By Stuart Nulman – mtltimes.ca
Back in the summer of 1976, I was caught up in the flurry of excitement that was the Summer Olympics that year, especially since it was taking place in my hometown of Montreal. I was fortunate enough to catch the opening ceremonies live at the Olympic Stadium, and was quite impressed to see all that pageantry right in front of me. As well, I watched a great deal of the coverage of the games on both CBC and ABC. And throughout those 16 days of glory, three names were always mentioned who constantly dominated the spotlight at the 76 Olympics: Nadia Comaneci, Bruce Jenner and Shirley Babashoff.
The first two are well known for obvious reasons (Nadia scored the very first “10” during the gymnastics competition and Jenner won the decathlon).
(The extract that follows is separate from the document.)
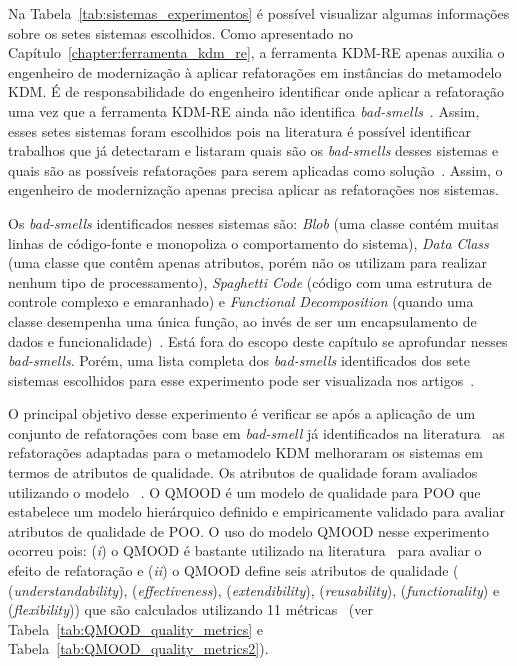 Na Tabela~\ref{tab:sistemas_experimentos} é possível visualizar algumas informações sobre os setes sistemas escolhidos. Como apresentado no Capítulo~\ref{chapter:ferramenta_kdm_re}, a ferramenta KDM-RE apenas auxilia o engenheiro de modernização à aplicar refatorações em instâncias do metamodelo KDM. É de responsabilidade do engenheiro identificar onde aplicar a refatoração uma vez que a ferramenta KDM-RE ainda não identifica \textit{bad-smells}~\cite{Fowler1999}. Assim, esses setes sistemas foram escolhidos pois na literatura é possível identificar trabalhos que já detectaram e listaram quais são os \textit{bad-smells} desses sistemas e quais são as possíveis refatorações para serem aplicadas como solução~\cite{Kessentini_2011, Ouni_2013, Moha_2010, Kessentini_2010}. Assim, o engenheiro de modernização apenas precisa aplicar as refatorações nos sistemas.  




Os \textit{bad-smells} identificados nesses sistemas são: \textit{Blob} (uma classe contém muitas linhas de código-fonte e monopoliza o comportamento do sistema), \textit{Data Class} (uma classe que contêm apenas atributos, porém não os utilizam para realizar nenhum tipo de processamento), \textit{Spaghetti Code} (código com uma estrutura de controle complexo e emaranhado) e \textit{Functional Decomposition} (quando uma classe desempenha uma única função, ao invés de ser um encapsulamento de dados e funcionalidade)~\cite{Fowler1999}. Está fora do escopo deste capítulo se aprofundar nesses \textit{bad-smells}. Porém, uma lista completa dos \textit{bad-smells} identificados dos sete sistemas escolhidos para esse experimento pode ser visualizada nos artigos~\cite{Kessentini_2011, Ouni_2013, Moha_2010, Kessentini_2010}.

O principal objetivo desse experimento é verificar se após a aplicação de um conjunto de refatorações com base em \textit{bad-smell} já identificados na literatura~\cite{Kessentini_2011, Ouni_2013, Moha_2010, Kessentini_2010} as refatorações adaptadas para o metamodelo KDM melhoraram os sistemas em termos de atributos de qualidade. Os atributos de qualidade foram avaliados utilizando o modelo ~\cite{Bansiya_QMOOD}. O QMOOD é um modelo de qualidade para POO que estabelece um modelo hierárquico definido e empiricamente validado para avaliar atributos de qualidade de POO. O uso do modelo QMOOD nesse experimento ocorreu pois: (\textit{i}) o QMOOD é bastante utilizado na literatura~\cite{Keeffe_2008, Seng_2006, Jensen_2010} para avaliar o efeito de refatoração e (\textit{ii}) o QMOOD define seis atributos de qualidade ( (\textit{understandability}),  (\textit{effectiveness}),  (\textit{extendibility}),  (\textit{reusability}),  (\textit{functionality}) e  (\textit{flexibility})) que são calculados utilizando 11 métricas~\cite{Bansiya_QMOOD} (ver Tabela~\ref{tab:QMOOD_quality_metrics} e Tabela~\ref{tab:QMOOD_quality_metrics2}).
As for Babashoff, she was the champion freestyle swimmer and world record holder who won three medals at the 1972 Summer Olympics in Munich, and was touted to win a slew of individual gold medals in the pool four years later in Montreal (she even appeared on the cover of Sports Illustrated’s 1976 Olympic Preview issue).
However, something happened during those individual swimming competitions at the Olympic Pool in Montreal. It was in the form of the women’s Olympic swimming team from East Germany. They somehow appeared to be more stronger and muscular in appearance than any of their other female swimming counterparts. And they virtually tore up the pool with every race they competed in, practically winning the lion’s share of the gold medals. They proved to be no match for Babashoff, who ended up winning four individual silver medals, and scored a personal victory when as a member of the U.S. women’s relay team, they beat the East Germans and won the gold medal in the 4X100 relay.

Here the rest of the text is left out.